[What is required]
Please give the number of lines in the material below that contain "parentheses", without further comment.

Exercise inputs below:

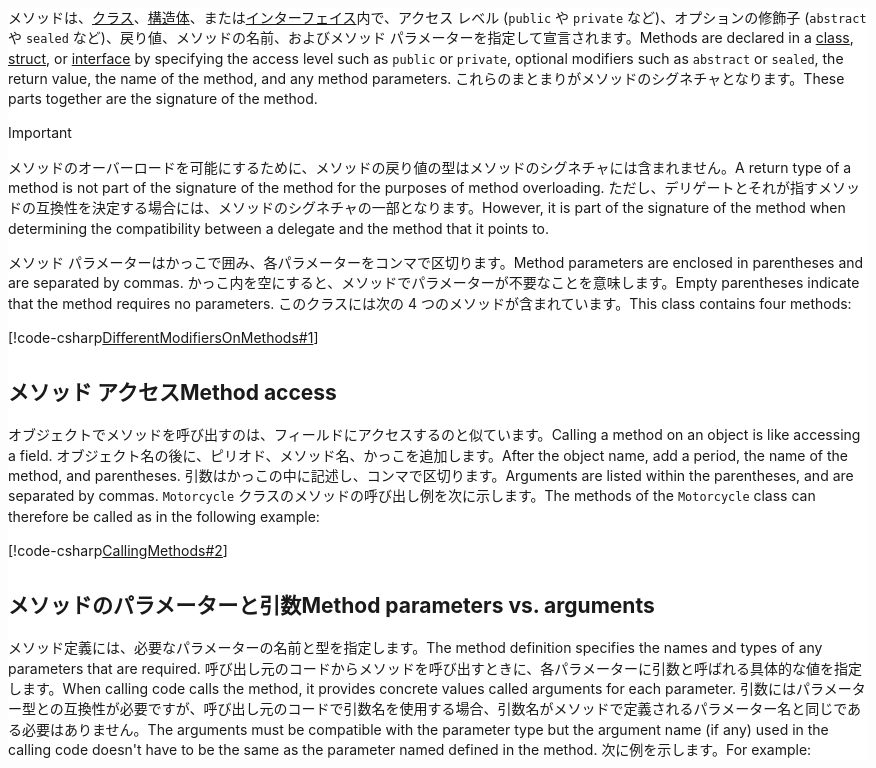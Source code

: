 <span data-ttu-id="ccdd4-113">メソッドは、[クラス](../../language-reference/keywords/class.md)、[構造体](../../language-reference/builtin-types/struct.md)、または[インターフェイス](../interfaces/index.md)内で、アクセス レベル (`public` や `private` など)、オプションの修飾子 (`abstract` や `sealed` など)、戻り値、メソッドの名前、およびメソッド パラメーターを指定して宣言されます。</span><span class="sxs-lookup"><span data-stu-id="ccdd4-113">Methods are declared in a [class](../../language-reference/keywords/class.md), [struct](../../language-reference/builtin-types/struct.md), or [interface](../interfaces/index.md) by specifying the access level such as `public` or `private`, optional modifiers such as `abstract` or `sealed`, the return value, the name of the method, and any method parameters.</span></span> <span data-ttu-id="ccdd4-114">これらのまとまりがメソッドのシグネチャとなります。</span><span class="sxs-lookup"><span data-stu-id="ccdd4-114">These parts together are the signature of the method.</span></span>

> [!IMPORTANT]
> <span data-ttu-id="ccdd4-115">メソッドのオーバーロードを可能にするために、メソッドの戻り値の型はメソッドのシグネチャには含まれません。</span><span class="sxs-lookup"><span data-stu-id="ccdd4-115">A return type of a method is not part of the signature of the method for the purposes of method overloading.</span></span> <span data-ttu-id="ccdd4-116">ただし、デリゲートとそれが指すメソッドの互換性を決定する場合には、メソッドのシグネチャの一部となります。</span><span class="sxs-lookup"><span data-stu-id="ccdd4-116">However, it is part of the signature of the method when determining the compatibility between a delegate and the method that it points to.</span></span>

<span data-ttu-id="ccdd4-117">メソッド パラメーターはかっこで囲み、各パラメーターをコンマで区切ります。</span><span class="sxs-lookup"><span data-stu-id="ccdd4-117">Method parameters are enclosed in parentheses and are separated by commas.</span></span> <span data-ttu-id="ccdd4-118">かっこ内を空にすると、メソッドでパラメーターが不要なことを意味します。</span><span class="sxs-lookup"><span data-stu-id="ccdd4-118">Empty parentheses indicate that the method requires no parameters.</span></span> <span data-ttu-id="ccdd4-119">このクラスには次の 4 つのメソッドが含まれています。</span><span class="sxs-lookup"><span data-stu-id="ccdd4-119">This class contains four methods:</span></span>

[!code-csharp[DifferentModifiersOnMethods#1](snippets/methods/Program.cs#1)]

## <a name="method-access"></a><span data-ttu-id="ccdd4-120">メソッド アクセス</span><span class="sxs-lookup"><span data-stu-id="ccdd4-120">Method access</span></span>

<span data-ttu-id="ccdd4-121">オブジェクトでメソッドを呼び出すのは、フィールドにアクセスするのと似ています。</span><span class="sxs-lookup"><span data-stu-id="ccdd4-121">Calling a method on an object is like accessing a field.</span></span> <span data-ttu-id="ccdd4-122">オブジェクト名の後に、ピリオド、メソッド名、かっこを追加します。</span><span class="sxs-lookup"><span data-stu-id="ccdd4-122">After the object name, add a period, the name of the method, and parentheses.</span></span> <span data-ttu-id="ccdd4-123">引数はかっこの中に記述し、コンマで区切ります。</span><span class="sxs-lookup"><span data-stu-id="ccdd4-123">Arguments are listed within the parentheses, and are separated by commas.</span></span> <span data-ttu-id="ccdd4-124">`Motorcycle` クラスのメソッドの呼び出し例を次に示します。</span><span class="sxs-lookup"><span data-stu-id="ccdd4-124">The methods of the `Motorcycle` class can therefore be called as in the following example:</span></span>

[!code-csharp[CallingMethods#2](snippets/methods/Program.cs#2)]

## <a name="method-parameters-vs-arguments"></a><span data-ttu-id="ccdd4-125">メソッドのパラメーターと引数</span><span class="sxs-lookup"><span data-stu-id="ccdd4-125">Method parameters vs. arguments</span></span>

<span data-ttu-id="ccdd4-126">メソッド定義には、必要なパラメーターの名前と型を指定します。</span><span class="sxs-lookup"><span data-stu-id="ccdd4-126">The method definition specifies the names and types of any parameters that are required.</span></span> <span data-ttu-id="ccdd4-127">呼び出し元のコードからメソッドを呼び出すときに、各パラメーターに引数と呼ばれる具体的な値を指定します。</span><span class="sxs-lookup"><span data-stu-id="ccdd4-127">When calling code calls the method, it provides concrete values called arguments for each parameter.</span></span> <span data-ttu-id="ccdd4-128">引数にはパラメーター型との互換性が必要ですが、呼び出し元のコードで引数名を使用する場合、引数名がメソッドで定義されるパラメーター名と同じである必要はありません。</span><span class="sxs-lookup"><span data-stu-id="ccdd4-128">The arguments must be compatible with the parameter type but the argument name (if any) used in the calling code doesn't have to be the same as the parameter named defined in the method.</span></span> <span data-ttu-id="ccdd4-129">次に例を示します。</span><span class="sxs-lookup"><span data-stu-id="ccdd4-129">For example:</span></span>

End of Exercise inputs.

[Result]
2